Financial planning for the salaried class is pretty easy and straight forward. You receive a certain amount every month, which you can decide how to spend. As per your plans and needs, a certain amount can also be invested every month to generate returns later on.
However, professionals like doctors, architects, consultants, designers, architects, engineers, etc. do not have a fixed income. And their unique financial challenges require a tailor-made solution for them.
At the same time, they have a demanding work life. Unlike the salaried, they do not have their work hours defined. This leads to their work taking up a lot of their time, leaving them with no time for financial planning. Thus, the solution here for professionals is to focus on identifying their financial goals, and the amount that they need for the same. These goals could be both, long term and short term; such as buying a house, a vacation, saving for a child’s marriage, retirement, etc.
Get a rough idea of how much are you willing to spend on each of these goals, considering that these are due today. Then increase these amounts by the rate of inflation, to give you specific future estimates. Or you can take help from a financial planning expert to help you out. Once you are aware of the goal amounts, start to invest in them.
For long term goals that are more than five to seven years away, investing in an equity fund through a SIP is very effective. Perhaps the only asset class that can beat inflation over time is equity, which then makes it ideal for long term wealth creation. At the same time, equity is also very volatile. Amidst all this volatility, a SIP would help you to average out your investment. It will also keep you disciplined about investments. The hurdle, however, for professionals here is their uneven income flow.
Given the very nature of their work, professionals tend to have uneven incomes. These uneven incomes are further affected by the many fixed expenses that these professionals have to bear. For instance, consider a doctor who has his clinic with the staff working there. He has a certain set of fixed expenses to meet every month, from the rent of the clinic to the salary of the staff. At the same time, his income fluctuates from month to month, depending on the number of patients he sees, the surgeries he conducts, etc.
How are these professionals to do a SIP?
First, ascertain your net income from over the last few months. Based on these figures, try and determine a fixed amount that you possibly can save every month, and then create a SIP for that amount. Any extra investable surplus should be strictly kept separate and should be used to regularize your SIPs. That is to say if you have a SIP of INR 10,000 a month, and in some months you have INR 2000 extra, keep this money separate. The next time you are low on funds for investment, take out some money from this surplus.
If your surplus keeps on increasing in quantum over time, channel it into your equity funds. Should you receive a windfall, again invest it in your equity funds in a staggered manner.
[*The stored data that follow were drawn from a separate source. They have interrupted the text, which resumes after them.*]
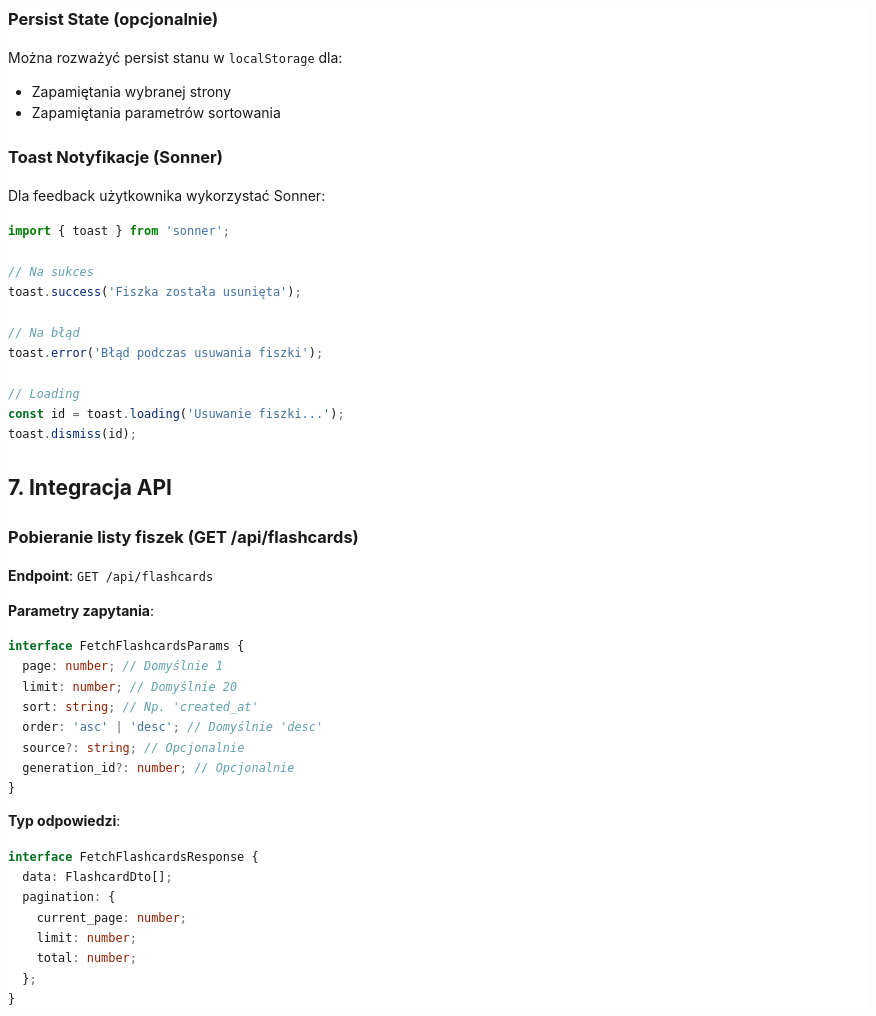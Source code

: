 ### Persist State (opcjonalnie)

Można rozważyć persist stanu w `localStorage` dla:
- Zapamiętania wybranej strony
- Zapamiętania parametrów sortowania

### Toast Notyfikacje (Sonner)

Dla feedback użytkownika wykorzystać Sonner:
```typescript
import { toast } from 'sonner';

// Na sukces
toast.success('Fiszka została usunięta');

// Na błąd
toast.error('Błąd podczas usuwania fiszki');

// Loading
const id = toast.loading('Usuwanie fiszki...');
toast.dismiss(id);
```

## 7. Integracja API

### Pobieranie listy fiszek (GET /api/flashcards)

**Endpoint**: `GET /api/flashcards`

**Parametry zapytania**:
```typescript
interface FetchFlashcardsParams {
  page: number; // Domyślnie 1
  limit: number; // Domyślnie 20
  sort: string; // Np. 'created_at'
  order: 'asc' | 'desc'; // Domyślnie 'desc'
  source?: string; // Opcjonalnie
  generation_id?: number; // Opcjonalnie
}
```

**Typ odpowiedzi**:
```typescript
interface FetchFlashcardsResponse {
  data: FlashcardDto[];
  pagination: {
    current_page: number;
    limit: number;
    total: number;
  };
}
```
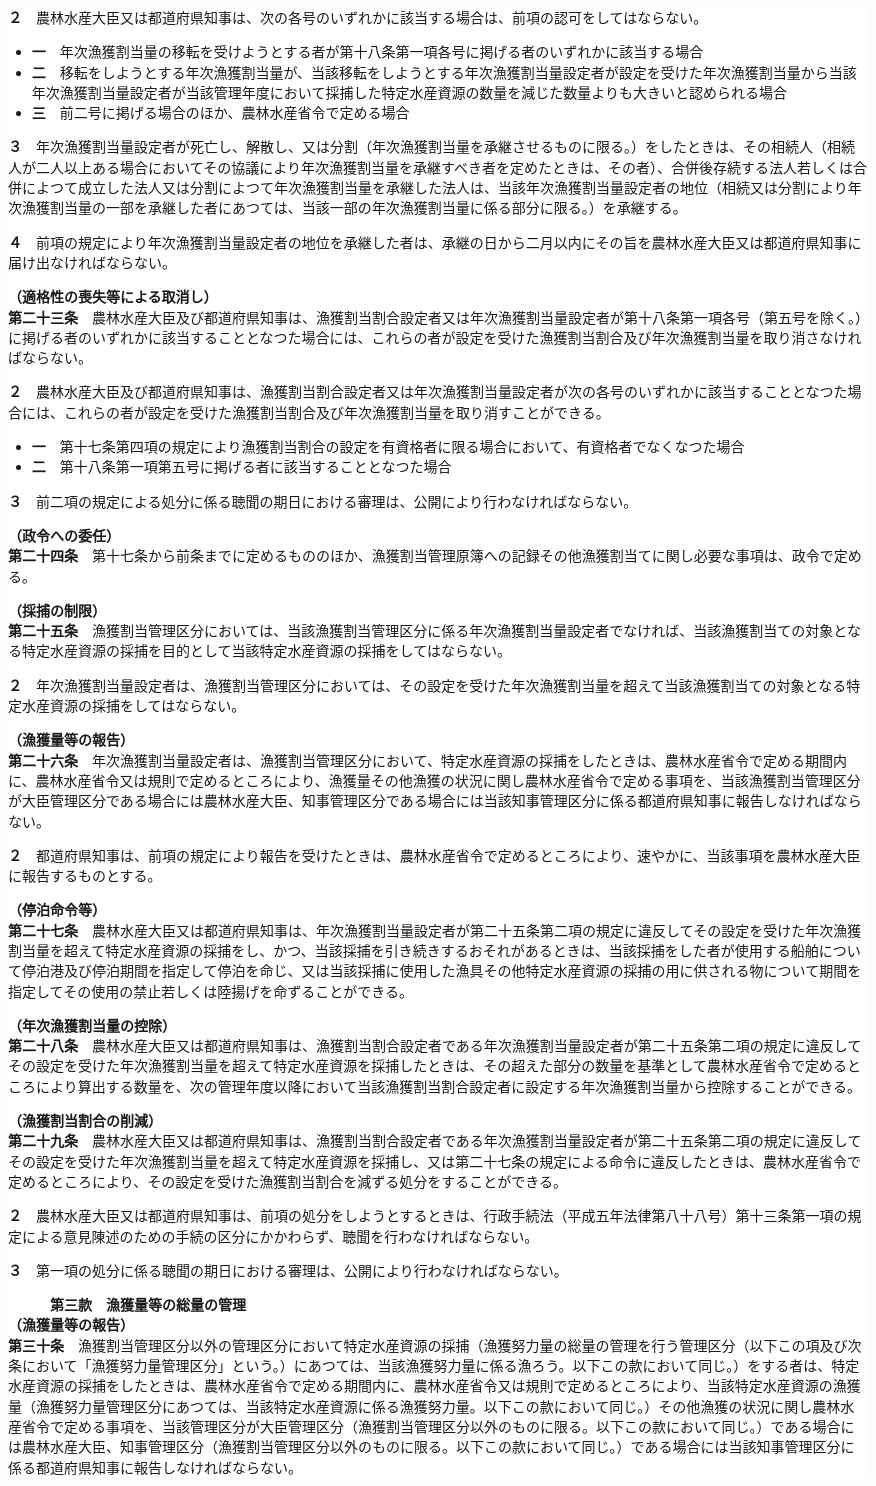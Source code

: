 **２**　農林水産大臣又は都道府県知事は、次の各号のいずれかに該当する場合は、前項の認可をしてはならない。  
* **一**　年次漁獲割当量の移転を受けようとする者が第十八条第一項各号に掲げる者のいずれかに該当する場合  
* **二**　移転をしようとする年次漁獲割当量が、当該移転をしようとする年次漁獲割当量設定者が設定を受けた年次漁獲割当量から当該年次漁獲割当量設定者が当該管理年度において採捕した特定水産資源の数量を減じた数量よりも大きいと認められる場合  
* **三**　前二号に掲げる場合のほか、農林水産省令で定める場合  
  
**３**　年次漁獲割当量設定者が死亡し、解散し、又は分割（年次漁獲割当量を承継させるものに限る。）をしたときは、その相続人（相続人が二人以上ある場合においてその協議により年次漁獲割当量を承継すべき者を定めたときは、その者）、合併後存続する法人若しくは合併によつて成立した法人又は分割によつて年次漁獲割当量を承継した法人は、当該年次漁獲割当量設定者の地位（相続又は分割により年次漁獲割当量の一部を承継した者にあつては、当該一部の年次漁獲割当量に係る部分に限る。）を承継する。  
  
**４**　前項の規定により年次漁獲割当量設定者の地位を承継した者は、承継の日から二月以内にその旨を農林水産大臣又は都道府県知事に届け出なければならない。  
  
**（適格性の喪失等による取消し）**  
**第二十三条**　農林水産大臣及び都道府県知事は、漁獲割当割合設定者又は年次漁獲割当量設定者が第十八条第一項各号（第五号を除く。）に掲げる者のいずれかに該当することとなつた場合には、これらの者が設定を受けた漁獲割当割合及び年次漁獲割当量を取り消さなければならない。  
  
**２**　農林水産大臣及び都道府県知事は、漁獲割当割合設定者又は年次漁獲割当量設定者が次の各号のいずれかに該当することとなつた場合には、これらの者が設定を受けた漁獲割当割合及び年次漁獲割当量を取り消すことができる。  
* **一**　第十七条第四項の規定により漁獲割当割合の設定を有資格者に限る場合において、有資格者でなくなつた場合  
* **二**　第十八条第一項第五号に掲げる者に該当することとなつた場合  
  
**３**　前二項の規定による処分に係る聴聞の期日における審理は、公開により行わなければならない。  
  
**（政令への委任）**  
**第二十四条**　第十七条から前条までに定めるもののほか、漁獲割当管理原簿への記録その他漁獲割当てに関し必要な事項は、政令で定める。  
  
**（採捕の制限）**  
**第二十五条**　漁獲割当管理区分においては、当該漁獲割当管理区分に係る年次漁獲割当量設定者でなければ、当該漁獲割当ての対象となる特定水産資源の採捕を目的として当該特定水産資源の採捕をしてはならない。  
  
**２**　年次漁獲割当量設定者は、漁獲割当管理区分においては、その設定を受けた年次漁獲割当量を超えて当該漁獲割当ての対象となる特定水産資源の採捕をしてはならない。  
  
**（漁獲量等の報告）**  
**第二十六条**　年次漁獲割当量設定者は、漁獲割当管理区分において、特定水産資源の採捕をしたときは、農林水産省令で定める期間内に、農林水産省令又は規則で定めるところにより、漁獲量その他漁獲の状況に関し農林水産省令で定める事項を、当該漁獲割当管理区分が大臣管理区分である場合には農林水産大臣、知事管理区分である場合には当該知事管理区分に係る都道府県知事に報告しなければならない。  
  
**２**　都道府県知事は、前項の規定により報告を受けたときは、農林水産省令で定めるところにより、速やかに、当該事項を農林水産大臣に報告するものとする。  
  
**（停泊命令等）**  
**第二十七条**　農林水産大臣又は都道府県知事は、年次漁獲割当量設定者が第二十五条第二項の規定に違反してその設定を受けた年次漁獲割当量を超えて特定水産資源の採捕をし、かつ、当該採捕を引き続きするおそれがあるときは、当該採捕をした者が使用する船舶について停泊港及び停泊期間を指定して停泊を命じ、又は当該採捕に使用した漁具その他特定水産資源の採捕の用に供される物について期間を指定してその使用の禁止若しくは陸揚げを命ずることができる。  
  
**（年次漁獲割当量の控除）**  
**第二十八条**　農林水産大臣又は都道府県知事は、漁獲割当割合設定者である年次漁獲割当量設定者が第二十五条第二項の規定に違反してその設定を受けた年次漁獲割当量を超えて特定水産資源を採捕したときは、その超えた部分の数量を基準として農林水産省令で定めるところにより算出する数量を、次の管理年度以降において当該漁獲割当割合設定者に設定する年次漁獲割当量から控除することができる。  
  
**（漁獲割当割合の削減）**  
**第二十九条**　農林水産大臣又は都道府県知事は、漁獲割当割合設定者である年次漁獲割当量設定者が第二十五条第二項の規定に違反してその設定を受けた年次漁獲割当量を超えて特定水産資源を採捕し、又は第二十七条の規定による命令に違反したときは、農林水産省令で定めるところにより、その設定を受けた漁獲割当割合を減ずる処分をすることができる。  
  
**２**　農林水産大臣又は都道府県知事は、前項の処分をしようとするときは、行政手続法（平成五年法律第八十八号）第十三条第一項の規定による意見陳述のための手続の区分にかかわらず、聴聞を行わなければならない。  
  
**３**　第一項の処分に係る聴聞の期日における審理は、公開により行わなければならない。  
  
&emsp;&emsp;&emsp;**第三款　漁獲量等の総量の管理**  
**（漁獲量等の報告）**  
**第三十条**　漁獲割当管理区分以外の管理区分において特定水産資源の採捕（漁獲努力量の総量の管理を行う管理区分（以下この項及び次条において「漁獲努力量管理区分」という。）にあつては、当該漁獲努力量に係る漁ろう。以下この款において同じ。）をする者は、特定水産資源の採捕をしたときは、農林水産省令で定める期間内に、農林水産省令又は規則で定めるところにより、当該特定水産資源の漁獲量（漁獲努力量管理区分にあつては、当該特定水産資源に係る漁獲努力量。以下この款において同じ。）その他漁獲の状況に関し農林水産省令で定める事項を、当該管理区分が大臣管理区分（漁獲割当管理区分以外のものに限る。以下この款において同じ。）である場合には農林水産大臣、知事管理区分（漁獲割当管理区分以外のものに限る。以下この款において同じ。）である場合には当該知事管理区分に係る都道府県知事に報告しなければならない。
Investing all your surpluses in one go is not a good idea.
A lot of professionals also question the need of investing every month through a SIP, when the can manually invest the amount instead. This brings us back to exactly where we had started from. Professionals often miss saving and investing in systematic ways due to their busy schedules. At the same time, when income flow is uneven, investing ceases to remain a priority. Opt for SIPs to keep you more disciplined and to help you achieve your goals effectively.